→ Problem description
Look in the material below for the line with "Everything start on" and the line with "During this talk we trolled about the", then set down exactly those two lines and all lines between, nothing more.

-------

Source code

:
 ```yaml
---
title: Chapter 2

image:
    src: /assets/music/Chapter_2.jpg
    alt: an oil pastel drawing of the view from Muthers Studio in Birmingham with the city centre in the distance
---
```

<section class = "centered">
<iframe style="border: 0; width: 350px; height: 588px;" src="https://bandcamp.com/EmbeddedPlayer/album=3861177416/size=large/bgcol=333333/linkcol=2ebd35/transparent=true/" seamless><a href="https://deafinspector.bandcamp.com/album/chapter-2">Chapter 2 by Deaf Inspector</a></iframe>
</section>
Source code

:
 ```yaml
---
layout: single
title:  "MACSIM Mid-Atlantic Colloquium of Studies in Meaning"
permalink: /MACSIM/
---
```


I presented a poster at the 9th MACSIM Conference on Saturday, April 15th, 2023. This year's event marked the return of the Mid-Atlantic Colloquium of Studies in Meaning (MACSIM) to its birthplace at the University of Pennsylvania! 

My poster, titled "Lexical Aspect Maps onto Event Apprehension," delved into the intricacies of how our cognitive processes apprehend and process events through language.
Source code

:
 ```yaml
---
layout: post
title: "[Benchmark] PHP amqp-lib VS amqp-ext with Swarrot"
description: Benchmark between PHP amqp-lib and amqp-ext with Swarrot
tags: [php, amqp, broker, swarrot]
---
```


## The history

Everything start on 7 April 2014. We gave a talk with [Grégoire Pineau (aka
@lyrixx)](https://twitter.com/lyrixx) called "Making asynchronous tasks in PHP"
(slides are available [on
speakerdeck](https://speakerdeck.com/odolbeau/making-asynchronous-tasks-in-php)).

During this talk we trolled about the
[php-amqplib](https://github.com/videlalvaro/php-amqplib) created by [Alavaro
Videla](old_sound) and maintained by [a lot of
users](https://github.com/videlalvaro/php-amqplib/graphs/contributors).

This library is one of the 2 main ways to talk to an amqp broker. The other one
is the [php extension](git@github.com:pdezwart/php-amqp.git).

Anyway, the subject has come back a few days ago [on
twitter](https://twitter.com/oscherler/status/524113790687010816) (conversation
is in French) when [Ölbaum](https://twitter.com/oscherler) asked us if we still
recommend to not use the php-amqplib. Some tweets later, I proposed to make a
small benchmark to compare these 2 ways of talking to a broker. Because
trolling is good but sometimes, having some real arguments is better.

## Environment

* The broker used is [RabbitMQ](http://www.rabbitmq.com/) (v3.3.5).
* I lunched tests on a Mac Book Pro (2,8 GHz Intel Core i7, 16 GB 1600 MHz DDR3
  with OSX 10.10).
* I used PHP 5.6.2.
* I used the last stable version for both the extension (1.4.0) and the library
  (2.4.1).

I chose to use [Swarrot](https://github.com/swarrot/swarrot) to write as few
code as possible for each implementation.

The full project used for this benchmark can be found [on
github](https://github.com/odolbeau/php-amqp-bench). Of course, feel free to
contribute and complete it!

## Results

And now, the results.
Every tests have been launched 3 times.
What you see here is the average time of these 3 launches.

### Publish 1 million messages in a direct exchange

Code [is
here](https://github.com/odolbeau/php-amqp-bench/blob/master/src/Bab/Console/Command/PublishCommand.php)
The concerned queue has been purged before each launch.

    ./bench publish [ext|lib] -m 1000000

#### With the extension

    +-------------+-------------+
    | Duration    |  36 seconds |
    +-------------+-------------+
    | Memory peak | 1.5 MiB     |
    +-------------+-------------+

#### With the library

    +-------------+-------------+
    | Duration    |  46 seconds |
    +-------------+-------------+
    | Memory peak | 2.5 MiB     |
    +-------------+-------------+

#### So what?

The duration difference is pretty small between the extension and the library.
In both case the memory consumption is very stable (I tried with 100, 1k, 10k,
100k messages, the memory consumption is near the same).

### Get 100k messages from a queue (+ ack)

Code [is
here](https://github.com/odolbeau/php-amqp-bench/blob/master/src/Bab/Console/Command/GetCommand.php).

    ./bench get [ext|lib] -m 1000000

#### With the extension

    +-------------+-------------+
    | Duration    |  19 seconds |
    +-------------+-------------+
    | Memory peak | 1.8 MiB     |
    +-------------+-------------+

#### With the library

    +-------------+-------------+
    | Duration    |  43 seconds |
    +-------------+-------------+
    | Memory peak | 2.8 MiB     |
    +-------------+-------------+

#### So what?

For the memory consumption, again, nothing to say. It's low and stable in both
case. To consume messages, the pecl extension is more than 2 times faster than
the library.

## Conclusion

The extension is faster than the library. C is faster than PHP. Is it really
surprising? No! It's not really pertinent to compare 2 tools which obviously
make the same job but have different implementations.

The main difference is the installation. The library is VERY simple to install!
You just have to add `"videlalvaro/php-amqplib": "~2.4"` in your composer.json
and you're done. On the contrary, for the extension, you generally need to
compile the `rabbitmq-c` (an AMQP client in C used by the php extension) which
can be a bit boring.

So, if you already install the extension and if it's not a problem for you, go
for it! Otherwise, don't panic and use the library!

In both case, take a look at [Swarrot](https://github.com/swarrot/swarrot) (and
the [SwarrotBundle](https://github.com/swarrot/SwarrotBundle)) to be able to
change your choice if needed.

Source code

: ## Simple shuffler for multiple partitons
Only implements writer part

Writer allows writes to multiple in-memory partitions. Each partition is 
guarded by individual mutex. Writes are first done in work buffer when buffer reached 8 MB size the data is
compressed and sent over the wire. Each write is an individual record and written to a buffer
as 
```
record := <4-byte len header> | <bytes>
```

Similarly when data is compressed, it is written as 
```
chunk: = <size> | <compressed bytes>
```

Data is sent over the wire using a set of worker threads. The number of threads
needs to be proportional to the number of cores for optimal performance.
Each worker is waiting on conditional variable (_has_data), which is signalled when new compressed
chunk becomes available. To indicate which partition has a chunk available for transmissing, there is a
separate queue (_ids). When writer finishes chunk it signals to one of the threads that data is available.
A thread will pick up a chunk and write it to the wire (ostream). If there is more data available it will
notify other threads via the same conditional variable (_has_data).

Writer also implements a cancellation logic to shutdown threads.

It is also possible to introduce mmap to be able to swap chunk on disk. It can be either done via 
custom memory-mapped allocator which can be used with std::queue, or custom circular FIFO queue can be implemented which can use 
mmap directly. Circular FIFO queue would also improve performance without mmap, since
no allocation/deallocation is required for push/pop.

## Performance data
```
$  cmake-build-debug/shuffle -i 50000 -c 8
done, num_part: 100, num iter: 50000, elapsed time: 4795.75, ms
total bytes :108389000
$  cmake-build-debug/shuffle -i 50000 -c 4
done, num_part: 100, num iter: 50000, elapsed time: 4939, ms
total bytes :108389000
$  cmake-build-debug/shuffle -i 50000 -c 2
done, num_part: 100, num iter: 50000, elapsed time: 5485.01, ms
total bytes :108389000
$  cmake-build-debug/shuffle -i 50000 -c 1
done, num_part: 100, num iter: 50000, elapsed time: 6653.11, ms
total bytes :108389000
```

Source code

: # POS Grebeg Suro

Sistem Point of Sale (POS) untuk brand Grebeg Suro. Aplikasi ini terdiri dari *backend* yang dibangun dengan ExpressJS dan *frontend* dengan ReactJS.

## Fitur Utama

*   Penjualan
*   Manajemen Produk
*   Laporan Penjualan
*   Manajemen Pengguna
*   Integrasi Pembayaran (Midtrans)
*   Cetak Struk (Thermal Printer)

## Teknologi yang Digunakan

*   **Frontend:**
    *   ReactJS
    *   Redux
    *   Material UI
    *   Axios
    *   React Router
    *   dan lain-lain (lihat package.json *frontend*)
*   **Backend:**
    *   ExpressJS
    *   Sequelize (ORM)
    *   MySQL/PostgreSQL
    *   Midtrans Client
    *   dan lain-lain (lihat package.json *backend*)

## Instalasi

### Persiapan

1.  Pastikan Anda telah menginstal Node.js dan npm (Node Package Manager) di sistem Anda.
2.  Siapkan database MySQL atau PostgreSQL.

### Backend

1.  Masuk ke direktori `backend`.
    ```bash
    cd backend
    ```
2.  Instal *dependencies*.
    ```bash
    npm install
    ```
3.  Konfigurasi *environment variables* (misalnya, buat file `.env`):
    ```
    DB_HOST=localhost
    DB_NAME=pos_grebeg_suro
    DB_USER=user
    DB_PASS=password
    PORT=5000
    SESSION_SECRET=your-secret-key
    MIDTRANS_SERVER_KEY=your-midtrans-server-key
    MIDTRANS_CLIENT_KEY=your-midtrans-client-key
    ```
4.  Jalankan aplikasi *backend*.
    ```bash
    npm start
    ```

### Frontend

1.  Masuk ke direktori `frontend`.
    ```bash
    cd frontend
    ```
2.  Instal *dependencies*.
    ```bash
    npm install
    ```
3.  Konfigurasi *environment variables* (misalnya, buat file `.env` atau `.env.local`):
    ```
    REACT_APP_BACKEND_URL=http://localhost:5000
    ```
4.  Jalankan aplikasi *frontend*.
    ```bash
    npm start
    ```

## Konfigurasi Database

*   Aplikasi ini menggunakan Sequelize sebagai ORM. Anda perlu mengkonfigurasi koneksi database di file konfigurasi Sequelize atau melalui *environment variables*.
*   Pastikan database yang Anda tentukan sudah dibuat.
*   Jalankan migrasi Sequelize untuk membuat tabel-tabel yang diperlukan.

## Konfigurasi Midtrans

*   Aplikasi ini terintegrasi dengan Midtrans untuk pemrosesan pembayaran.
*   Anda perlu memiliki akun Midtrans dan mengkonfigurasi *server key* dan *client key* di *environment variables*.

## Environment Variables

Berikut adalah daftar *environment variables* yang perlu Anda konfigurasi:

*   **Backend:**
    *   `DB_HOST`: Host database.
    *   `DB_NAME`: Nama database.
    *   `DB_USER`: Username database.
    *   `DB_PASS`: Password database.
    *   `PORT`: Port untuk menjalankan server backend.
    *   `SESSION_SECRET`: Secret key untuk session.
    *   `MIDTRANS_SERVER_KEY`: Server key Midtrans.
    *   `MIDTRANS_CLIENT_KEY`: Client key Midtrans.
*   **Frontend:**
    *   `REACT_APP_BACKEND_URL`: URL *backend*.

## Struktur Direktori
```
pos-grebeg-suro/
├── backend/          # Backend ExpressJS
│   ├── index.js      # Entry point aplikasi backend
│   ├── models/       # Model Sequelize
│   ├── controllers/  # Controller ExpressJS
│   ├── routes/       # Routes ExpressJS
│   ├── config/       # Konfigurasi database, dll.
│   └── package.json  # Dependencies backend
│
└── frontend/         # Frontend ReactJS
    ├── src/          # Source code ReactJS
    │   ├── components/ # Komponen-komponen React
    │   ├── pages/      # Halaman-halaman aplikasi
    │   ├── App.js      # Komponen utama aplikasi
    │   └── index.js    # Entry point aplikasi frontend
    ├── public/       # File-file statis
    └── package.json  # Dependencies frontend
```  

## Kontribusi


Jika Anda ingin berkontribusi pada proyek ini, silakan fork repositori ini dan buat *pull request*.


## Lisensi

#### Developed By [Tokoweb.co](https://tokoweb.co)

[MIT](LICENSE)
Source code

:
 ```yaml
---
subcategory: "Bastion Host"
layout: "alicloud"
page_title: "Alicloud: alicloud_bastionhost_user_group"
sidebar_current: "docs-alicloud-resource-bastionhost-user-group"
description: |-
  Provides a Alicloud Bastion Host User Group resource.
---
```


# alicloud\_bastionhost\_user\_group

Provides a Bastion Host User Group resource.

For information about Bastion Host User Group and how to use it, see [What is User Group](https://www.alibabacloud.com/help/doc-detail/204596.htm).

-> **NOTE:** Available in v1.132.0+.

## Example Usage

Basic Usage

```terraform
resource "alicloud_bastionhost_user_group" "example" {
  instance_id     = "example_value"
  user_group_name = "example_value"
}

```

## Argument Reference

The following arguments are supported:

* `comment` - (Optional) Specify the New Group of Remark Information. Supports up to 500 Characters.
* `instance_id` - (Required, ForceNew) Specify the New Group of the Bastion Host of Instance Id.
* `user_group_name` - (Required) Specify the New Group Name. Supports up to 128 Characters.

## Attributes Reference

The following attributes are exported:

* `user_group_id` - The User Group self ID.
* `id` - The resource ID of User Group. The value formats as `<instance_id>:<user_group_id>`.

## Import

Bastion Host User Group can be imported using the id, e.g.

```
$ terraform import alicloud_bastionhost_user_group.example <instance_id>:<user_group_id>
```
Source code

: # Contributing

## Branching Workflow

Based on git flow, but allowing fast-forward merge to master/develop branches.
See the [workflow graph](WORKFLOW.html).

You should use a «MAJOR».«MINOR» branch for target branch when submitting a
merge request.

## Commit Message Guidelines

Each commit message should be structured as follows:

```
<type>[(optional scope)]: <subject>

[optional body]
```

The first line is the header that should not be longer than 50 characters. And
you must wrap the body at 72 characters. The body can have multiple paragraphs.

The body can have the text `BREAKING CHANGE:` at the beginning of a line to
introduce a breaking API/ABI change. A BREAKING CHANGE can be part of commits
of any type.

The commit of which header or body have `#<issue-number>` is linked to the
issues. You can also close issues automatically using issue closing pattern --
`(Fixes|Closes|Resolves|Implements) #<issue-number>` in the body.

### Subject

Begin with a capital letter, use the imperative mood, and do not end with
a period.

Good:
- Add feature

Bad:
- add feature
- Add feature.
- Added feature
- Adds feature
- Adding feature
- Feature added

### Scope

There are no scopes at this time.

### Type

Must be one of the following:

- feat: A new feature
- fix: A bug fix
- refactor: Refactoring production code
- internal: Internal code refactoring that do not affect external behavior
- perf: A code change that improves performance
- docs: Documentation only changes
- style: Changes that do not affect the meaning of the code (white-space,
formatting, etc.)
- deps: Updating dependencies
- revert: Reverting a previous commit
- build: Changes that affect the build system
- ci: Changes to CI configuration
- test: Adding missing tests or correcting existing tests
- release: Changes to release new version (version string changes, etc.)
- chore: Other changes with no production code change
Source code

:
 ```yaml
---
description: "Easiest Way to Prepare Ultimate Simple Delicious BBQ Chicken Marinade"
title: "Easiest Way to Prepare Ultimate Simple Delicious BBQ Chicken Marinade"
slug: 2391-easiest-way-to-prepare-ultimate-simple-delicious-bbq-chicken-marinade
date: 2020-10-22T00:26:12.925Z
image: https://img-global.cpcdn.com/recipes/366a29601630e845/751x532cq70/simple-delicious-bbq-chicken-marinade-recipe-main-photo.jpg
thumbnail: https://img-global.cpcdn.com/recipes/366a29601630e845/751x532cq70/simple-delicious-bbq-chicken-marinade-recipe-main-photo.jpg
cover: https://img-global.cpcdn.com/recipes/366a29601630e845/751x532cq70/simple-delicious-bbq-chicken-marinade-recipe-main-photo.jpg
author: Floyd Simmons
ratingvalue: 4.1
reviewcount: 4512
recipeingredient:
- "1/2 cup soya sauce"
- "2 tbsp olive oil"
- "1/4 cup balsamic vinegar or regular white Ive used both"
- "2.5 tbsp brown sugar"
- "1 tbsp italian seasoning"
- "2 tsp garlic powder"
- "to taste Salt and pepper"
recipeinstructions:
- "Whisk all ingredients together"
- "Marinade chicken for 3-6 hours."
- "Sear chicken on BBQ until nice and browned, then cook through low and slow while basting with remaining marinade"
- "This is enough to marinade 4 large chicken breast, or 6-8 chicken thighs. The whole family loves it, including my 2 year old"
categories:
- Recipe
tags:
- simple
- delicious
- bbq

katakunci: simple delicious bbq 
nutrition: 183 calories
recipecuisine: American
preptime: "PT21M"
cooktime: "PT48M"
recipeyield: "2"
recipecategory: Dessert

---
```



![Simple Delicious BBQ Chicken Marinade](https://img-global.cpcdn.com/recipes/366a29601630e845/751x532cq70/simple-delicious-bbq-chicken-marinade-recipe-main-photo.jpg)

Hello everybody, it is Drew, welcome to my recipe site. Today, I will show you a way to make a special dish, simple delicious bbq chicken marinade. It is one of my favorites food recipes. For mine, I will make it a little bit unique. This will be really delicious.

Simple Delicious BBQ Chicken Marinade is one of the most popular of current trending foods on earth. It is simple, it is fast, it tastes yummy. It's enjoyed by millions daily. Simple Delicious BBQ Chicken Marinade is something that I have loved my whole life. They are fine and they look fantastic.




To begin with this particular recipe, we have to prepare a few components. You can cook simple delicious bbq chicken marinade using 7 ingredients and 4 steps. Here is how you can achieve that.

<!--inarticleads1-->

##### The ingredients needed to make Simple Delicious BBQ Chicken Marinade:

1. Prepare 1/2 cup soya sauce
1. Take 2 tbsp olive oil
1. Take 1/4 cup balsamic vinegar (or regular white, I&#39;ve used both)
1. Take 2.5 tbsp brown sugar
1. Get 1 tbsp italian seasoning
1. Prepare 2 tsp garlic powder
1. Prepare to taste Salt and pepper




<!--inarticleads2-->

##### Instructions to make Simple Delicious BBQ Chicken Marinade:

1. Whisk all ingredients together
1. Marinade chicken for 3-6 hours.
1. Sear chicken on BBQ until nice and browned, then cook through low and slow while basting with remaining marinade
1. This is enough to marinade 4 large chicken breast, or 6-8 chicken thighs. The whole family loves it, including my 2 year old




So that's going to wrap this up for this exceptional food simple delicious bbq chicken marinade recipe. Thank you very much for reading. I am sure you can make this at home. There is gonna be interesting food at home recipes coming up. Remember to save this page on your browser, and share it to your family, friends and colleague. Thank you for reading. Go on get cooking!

-------

→ Task output
Everything start on 7 April 2014. We gave a talk with [Grégoire Pineau (aka
@lyrixx)](https://twitter.com/lyrixx) called "Making asynchronous tasks in PHP"
(slides are available [on
speakerdeck](https://speakerdeck.com/odolbeau/making-asynchronous-tasks-in-php)).

During this talk we trolled about the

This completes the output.